▸ Directions for this task
Of the lines below, copy those that hold the word "function".
Data listing Block Start
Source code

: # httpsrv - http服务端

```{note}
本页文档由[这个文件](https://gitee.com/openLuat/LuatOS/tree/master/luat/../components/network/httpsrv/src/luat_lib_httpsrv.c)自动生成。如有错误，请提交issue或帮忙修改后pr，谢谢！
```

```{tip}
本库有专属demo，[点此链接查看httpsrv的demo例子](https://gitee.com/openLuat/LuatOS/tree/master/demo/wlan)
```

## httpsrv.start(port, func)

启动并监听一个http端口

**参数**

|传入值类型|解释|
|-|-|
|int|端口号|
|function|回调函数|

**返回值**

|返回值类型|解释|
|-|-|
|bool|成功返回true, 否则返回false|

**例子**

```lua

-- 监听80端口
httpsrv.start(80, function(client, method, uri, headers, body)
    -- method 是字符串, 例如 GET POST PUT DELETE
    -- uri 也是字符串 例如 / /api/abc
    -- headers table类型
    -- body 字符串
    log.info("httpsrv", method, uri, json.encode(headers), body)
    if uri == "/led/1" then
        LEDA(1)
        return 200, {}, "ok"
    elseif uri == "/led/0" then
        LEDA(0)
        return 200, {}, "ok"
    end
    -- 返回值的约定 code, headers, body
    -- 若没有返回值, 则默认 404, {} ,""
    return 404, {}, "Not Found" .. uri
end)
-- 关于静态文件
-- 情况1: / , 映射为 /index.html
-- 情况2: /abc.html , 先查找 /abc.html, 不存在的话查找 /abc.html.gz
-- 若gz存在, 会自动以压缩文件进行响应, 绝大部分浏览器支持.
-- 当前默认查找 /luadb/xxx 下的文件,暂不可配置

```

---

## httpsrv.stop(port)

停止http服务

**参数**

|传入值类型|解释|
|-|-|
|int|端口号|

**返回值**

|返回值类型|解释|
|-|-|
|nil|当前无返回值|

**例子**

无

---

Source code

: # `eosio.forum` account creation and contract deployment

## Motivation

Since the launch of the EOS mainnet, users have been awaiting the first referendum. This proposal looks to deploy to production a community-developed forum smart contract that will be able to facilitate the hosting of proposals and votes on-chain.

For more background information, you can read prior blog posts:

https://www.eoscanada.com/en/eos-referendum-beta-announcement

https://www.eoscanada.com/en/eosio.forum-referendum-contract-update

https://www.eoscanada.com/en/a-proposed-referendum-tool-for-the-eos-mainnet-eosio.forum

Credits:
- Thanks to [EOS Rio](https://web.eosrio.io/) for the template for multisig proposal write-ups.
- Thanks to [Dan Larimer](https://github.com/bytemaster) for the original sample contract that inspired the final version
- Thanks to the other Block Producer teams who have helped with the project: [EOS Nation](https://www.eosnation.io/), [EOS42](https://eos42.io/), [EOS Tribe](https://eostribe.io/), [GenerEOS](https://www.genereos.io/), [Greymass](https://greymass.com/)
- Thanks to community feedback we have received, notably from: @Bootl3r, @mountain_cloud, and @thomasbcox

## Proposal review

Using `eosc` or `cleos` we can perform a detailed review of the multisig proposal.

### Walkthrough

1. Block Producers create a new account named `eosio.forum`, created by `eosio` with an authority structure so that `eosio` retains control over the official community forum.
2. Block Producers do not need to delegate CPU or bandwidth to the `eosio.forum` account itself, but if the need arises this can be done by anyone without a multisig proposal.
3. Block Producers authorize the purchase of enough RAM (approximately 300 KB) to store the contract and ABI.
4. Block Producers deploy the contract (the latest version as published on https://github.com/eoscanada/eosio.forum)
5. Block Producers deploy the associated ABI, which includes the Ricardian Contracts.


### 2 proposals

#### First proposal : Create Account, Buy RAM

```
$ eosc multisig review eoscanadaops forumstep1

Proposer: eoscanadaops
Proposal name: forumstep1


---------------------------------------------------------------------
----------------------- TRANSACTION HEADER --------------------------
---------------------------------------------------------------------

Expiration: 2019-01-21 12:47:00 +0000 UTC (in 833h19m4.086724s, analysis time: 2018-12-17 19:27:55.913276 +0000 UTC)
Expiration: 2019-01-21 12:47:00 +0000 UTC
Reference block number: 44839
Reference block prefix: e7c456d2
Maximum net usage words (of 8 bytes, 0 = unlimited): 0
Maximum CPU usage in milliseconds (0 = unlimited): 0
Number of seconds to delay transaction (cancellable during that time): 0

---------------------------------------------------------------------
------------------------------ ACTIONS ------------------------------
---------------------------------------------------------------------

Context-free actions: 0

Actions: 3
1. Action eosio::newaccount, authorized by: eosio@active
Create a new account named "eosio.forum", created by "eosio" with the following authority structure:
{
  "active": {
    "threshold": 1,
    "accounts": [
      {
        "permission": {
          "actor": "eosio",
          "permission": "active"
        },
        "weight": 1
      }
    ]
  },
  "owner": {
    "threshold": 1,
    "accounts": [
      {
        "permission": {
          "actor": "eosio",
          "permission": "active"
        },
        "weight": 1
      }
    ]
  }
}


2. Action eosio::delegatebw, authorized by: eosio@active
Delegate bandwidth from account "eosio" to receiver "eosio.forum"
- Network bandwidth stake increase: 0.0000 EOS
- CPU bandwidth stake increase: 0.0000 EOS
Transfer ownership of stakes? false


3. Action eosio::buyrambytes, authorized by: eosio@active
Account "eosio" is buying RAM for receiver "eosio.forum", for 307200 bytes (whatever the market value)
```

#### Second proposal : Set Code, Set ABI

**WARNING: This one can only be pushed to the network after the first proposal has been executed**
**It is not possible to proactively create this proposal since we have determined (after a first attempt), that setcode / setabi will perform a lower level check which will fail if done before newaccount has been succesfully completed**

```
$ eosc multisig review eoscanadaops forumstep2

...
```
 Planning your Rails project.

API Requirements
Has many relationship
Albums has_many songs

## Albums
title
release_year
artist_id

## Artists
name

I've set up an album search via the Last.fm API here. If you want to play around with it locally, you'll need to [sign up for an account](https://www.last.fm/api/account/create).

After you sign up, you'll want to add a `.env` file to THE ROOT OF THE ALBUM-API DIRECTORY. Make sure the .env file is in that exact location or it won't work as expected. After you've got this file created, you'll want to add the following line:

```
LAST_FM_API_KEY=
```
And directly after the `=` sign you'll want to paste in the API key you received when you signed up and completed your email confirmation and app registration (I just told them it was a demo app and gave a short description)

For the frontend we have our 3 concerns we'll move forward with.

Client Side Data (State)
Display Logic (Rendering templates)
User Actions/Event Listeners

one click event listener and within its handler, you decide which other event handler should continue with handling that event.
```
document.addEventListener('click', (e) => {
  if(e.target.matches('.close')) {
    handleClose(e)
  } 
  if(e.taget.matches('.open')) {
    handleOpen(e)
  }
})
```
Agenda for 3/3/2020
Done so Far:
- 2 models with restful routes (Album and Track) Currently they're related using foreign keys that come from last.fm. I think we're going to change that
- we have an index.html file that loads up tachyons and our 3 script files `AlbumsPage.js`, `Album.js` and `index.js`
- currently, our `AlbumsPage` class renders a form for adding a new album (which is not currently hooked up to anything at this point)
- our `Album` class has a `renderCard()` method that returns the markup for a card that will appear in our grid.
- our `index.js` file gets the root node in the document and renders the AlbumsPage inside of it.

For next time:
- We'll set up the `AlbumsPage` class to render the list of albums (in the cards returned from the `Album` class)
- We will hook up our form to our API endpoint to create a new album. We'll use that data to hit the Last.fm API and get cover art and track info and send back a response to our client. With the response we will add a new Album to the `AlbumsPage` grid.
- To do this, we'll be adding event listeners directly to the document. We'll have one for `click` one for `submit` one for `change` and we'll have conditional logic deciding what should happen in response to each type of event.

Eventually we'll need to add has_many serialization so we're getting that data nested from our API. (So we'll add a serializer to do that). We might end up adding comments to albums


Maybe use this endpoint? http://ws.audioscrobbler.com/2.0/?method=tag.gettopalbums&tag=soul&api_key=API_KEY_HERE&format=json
Data listing Block End
▸ Answer section
|function|回调函数|
httpsrv.start(80, function(client, method, uri, headers, body)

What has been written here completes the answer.